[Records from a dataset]
· · ·

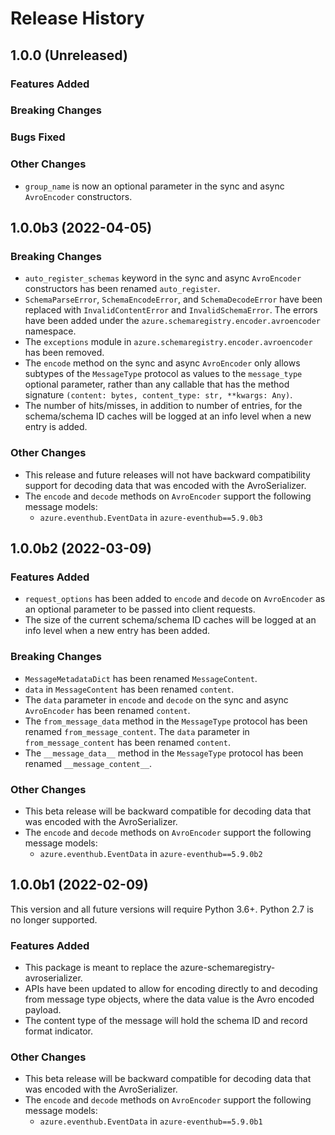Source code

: # Release History

## 1.0.0 (Unreleased)

### Features Added

### Breaking Changes

### Bugs Fixed

### Other Changes

- `group_name` is now an optional parameter in the sync and async `AvroEncoder` constructors.

## 1.0.0b3 (2022-04-05)

### Breaking Changes

- `auto_register_schemas` keyword in the sync and async `AvroEncoder` constructors has been renamed `auto_register`.
- `SchemaParseError`, `SchemaEncodeError`, and `SchemaDecodeError` have been replaced with `InvalidContentError` and `InvalidSchemaError`. The errors have been added under the `azure.schemaregistry.encoder.avroencoder` namespace.
- The `exceptions` module in `azure.schemaregistry.encoder.avroencoder` has been removed.
- The `encode` method on the sync and async `AvroEncoder` only allows subtypes of the `MessageType` protocol as values to the `message_type` optional parameter, rather than any callable that has the method signature `(content: bytes, content_type: str, **kwargs: Any)`.
- The number of hits/misses, in addition to number of entries, for the schema/schema ID caches will be logged at an info level when a new entry is added.

### Other Changes

- This release and future releases will not have backward compatibility support for decoding data that was encoded with the AvroSerializer.
- The `encode` and `decode` methods on `AvroEncoder` support the following message models:
  - `azure.eventhub.EventData` in `azure-eventhub==5.9.0b3`

## 1.0.0b2 (2022-03-09)

### Features Added

- `request_options` has been added to `encode` and `decode` on `AvroEncoder` as an optional parameter to be passed into client requests.
- The size of the current schema/schema ID caches will be logged at an info level when a new entry has been added.

### Breaking Changes

- `MessageMetadataDict` has been renamed `MessageContent`.
- `data` in `MessageContent` has been renamed `content`.
- The `data` parameter in `encode` and `decode` on the sync and async `AvroEncoder` has been renamed `content`.
- The `from_message_data` method in the `MessageType` protocol has been renamed `from_message_content`. The `data` parameter in `from_message_content` has been renamed `content`.
- The `__message_data__` method in the `MessageType` protocol has been renamed `__message_content__`.

### Other Changes

- This beta release will be backward compatible for decoding data that was encoded with the AvroSerializer.
- The `encode` and `decode` methods on `AvroEncoder` support the following message models:
  - `azure.eventhub.EventData` in `azure-eventhub==5.9.0b2`

## 1.0.0b1 (2022-02-09)

This version and all future versions will require Python 3.6+. Python 2.7 is no longer supported.

### Features Added

- This package is meant to replace the azure-schemaregistry-avroserializer.
- APIs have been updated to allow for encoding directly to and decoding from message type objects, where the data value is the Avro encoded payload.
- The content type of the message will hold the schema ID and record format indicator.

### Other Changes

- This beta release will be backward compatible for decoding data that was encoded with the AvroSerializer.
- The `encode` and `decode` methods on `AvroEncoder` support the following message models:
  - `azure.eventhub.EventData` in `azure-eventhub==5.9.0b1`
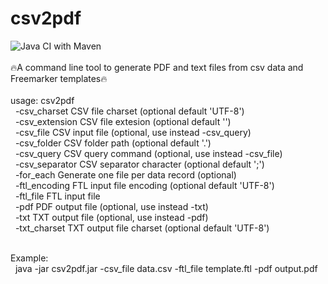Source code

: # csv2pdf
![Java CI with Maven](https://github.com/redking00/csv2pdf/workflows/Java%20CI%20with%20Maven/badge.svg)
<br>
<br>
🔥A command line tool to generate PDF and text files from csv data and Freemarker templates🔥
<br>
<br>
usage: csv2pdf<br>
&nbsp;&nbsp;-csv_charset <arg>     CSV file charset (optional default 'UTF-8')<br>
&nbsp;&nbsp;-csv_extension <arg>   CSV file extesion (optional default '')<br>
&nbsp;&nbsp;-csv_file <arg>        CSV input file (optional, use instead -csv_query)<br>
&nbsp;&nbsp;-csv_folder <arg>      CSV folder path (optional default '.')<br>
&nbsp;&nbsp;-csv_query <arg>       CSV query command (optional, use instead -csv_file)<br>
&nbsp;&nbsp;-csv_separator <arg>   CSV separator character (optional default ';')<br>
&nbsp;&nbsp;-for_each              Generate one file per data record (optional)<br>
&nbsp;&nbsp;-ftl_encoding <arg>    FTL input file encoding (optional default 'UTF-8')<br>
&nbsp;&nbsp;-ftl_file <arg>        FTL input file<br>
&nbsp;&nbsp;-pdf <arg>             PDF output file (optional, use instead -txt)<br>
&nbsp;&nbsp;-txt <arg>             TXT output file (optional, use instead -pdf)<br>
&nbsp;&nbsp;-txt_charset <arg>     TXT output file charset (optional default 'UTF-8')<br>
<br>
 
Example:<br>
&nbsp;&nbsp;java -jar csv2pdf.jar -csv_file data.csv -ftl_file template.ftl -pdf output.pdf
  
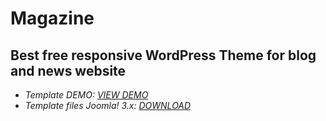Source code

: Magazine
===========================

Best free responsive WordPress Theme for blog and news website
-------------------------

* _Template DEMO: [VIEW DEMO](http://demo.gavick.com/wordpress/magazine/)_
* _Template files Joomla! 3.x: [DOWNLOAD](http://www.gavick.com/download/download-wordpress-themes/magazine_wp.html)_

· · ·

**EXERCISE BRIEF**. Your task is a word-for-word transcription of the entries, leaving out all pictures.

**YOUR RESPONSE**.
Source code

: # Release History

## 1.0.0 (Unreleased)

### Features Added

### Breaking Changes

### Bugs Fixed

### Other Changes

- `group_name` is now an optional parameter in the sync and async `AvroEncoder` constructors.

## 1.0.0b3 (2022-04-05)

### Breaking Changes

- `auto_register_schemas` keyword in the sync and async `AvroEncoder` constructors has been renamed `auto_register`.
- `SchemaParseError`, `SchemaEncodeError`, and `SchemaDecodeError` have been replaced with `InvalidContentError` and `InvalidSchemaError`. The errors have been added under the `azure.schemaregistry.encoder.avroencoder` namespace.
- The `exceptions` module in `azure.schemaregistry.encoder.avroencoder` has been removed.
- The `encode` method on the sync and async `AvroEncoder` only allows subtypes of the `MessageType` protocol as values to the `message_type` optional parameter, rather than any callable that has the method signature `(content: bytes, content_type: str, **kwargs: Any)`.
- The number of hits/misses, in addition to number of entries, for the schema/schema ID caches will be logged at an info level when a new entry is added.

### Other Changes

- This release and future releases will not have backward compatibility support for decoding data that was encoded with the AvroSerializer.
- The `encode` and `decode` methods on `AvroEncoder` support the following message models:
  - `azure.eventhub.EventData` in `azure-eventhub==5.9.0b3`

## 1.0.0b2 (2022-03-09)

### Features Added

- `request_options` has been added to `encode` and `decode` on `AvroEncoder` as an optional parameter to be passed into client requests.
- The size of the current schema/schema ID caches will be logged at an info level when a new entry has been added.

### Breaking Changes

- `MessageMetadataDict` has been renamed `MessageContent`.
- `data` in `MessageContent` has been renamed `content`.
- The `data` parameter in `encode` and `decode` on the sync and async `AvroEncoder` has been renamed `content`.
- The `from_message_data` method in the `MessageType` protocol has been renamed `from_message_content`. The `data` parameter in `from_message_content` has been renamed `content`.
- The `__message_data__` method in the `MessageType` protocol has been renamed `__message_content__`.

### Other Changes

- This beta release will be backward compatible for decoding data that was encoded with the AvroSerializer.
- The `encode` and `decode` methods on `AvroEncoder` support the following message models:
  - `azure.eventhub.EventData` in `azure-eventhub==5.9.0b2`

## 1.0.0b1 (2022-02-09)

This version and all future versions will require Python 3.6+. Python 2.7 is no longer supported.

### Features Added

- This package is meant to replace the azure-schemaregistry-avroserializer.
- APIs have been updated to allow for encoding directly to and decoding from message type objects, where the data value is the Avro encoded payload.
- The content type of the message will hold the schema ID and record format indicator.

### Other Changes

- This beta release will be backward compatible for decoding data that was encoded with the AvroSerializer.
- The `encode` and `decode` methods on `AvroEncoder` support the following message models:
  - `azure.eventhub.EventData` in `azure-eventhub==5.9.0b1`
Source code

: # csv2pdf
![Java CI with Maven](https://github.com/redking00/csv2pdf/workflows/Java%20CI%20with%20Maven/badge.svg)
<br>
<br>
🔥A command line tool to generate PDF and text files from csv data and Freemarker templates🔥
<br>
<br>
usage: csv2pdf<br>
&nbsp;&nbsp;-csv_charset <arg>     CSV file charset (optional default 'UTF-8')<br>
&nbsp;&nbsp;-csv_extension <arg>   CSV file extesion (optional default '')<br>
&nbsp;&nbsp;-csv_file <arg>        CSV input file (optional, use instead -csv_query)<br>
&nbsp;&nbsp;-csv_folder <arg>      CSV folder path (optional default '.')<br>
&nbsp;&nbsp;-csv_query <arg>       CSV query command (optional, use instead -csv_file)<br>
&nbsp;&nbsp;-csv_separator <arg>   CSV separator character (optional default ';')<br>
&nbsp;&nbsp;-for_each              Generate one file per data record (optional)<br>
&nbsp;&nbsp;-ftl_encoding <arg>    FTL input file encoding (optional default 'UTF-8')<br>
&nbsp;&nbsp;-ftl_file <arg>        FTL input file<br>
&nbsp;&nbsp;-pdf <arg>             PDF output file (optional, use instead -txt)<br>
&nbsp;&nbsp;-txt <arg>             TXT output file (optional, use instead -pdf)<br>
&nbsp;&nbsp;-txt_charset <arg>     TXT output file charset (optional default 'UTF-8')<br>
<br>
 
Example:<br>
&nbsp;&nbsp;java -jar csv2pdf.jar -csv_file data.csv -ftl_file template.ftl -pdf output.pdf
  
Source code

: Magazine
===========================

Best free responsive WordPress Theme for blog and news website
-------------------------

* _Template DEMO: [VIEW DEMO](http://demo.gavick.com/wordpress/magazine/)_
* _Template files Joomla! 3.x: [DOWNLOAD](http://www.gavick.com/download/download-wordpress-themes/magazine_wp.html)_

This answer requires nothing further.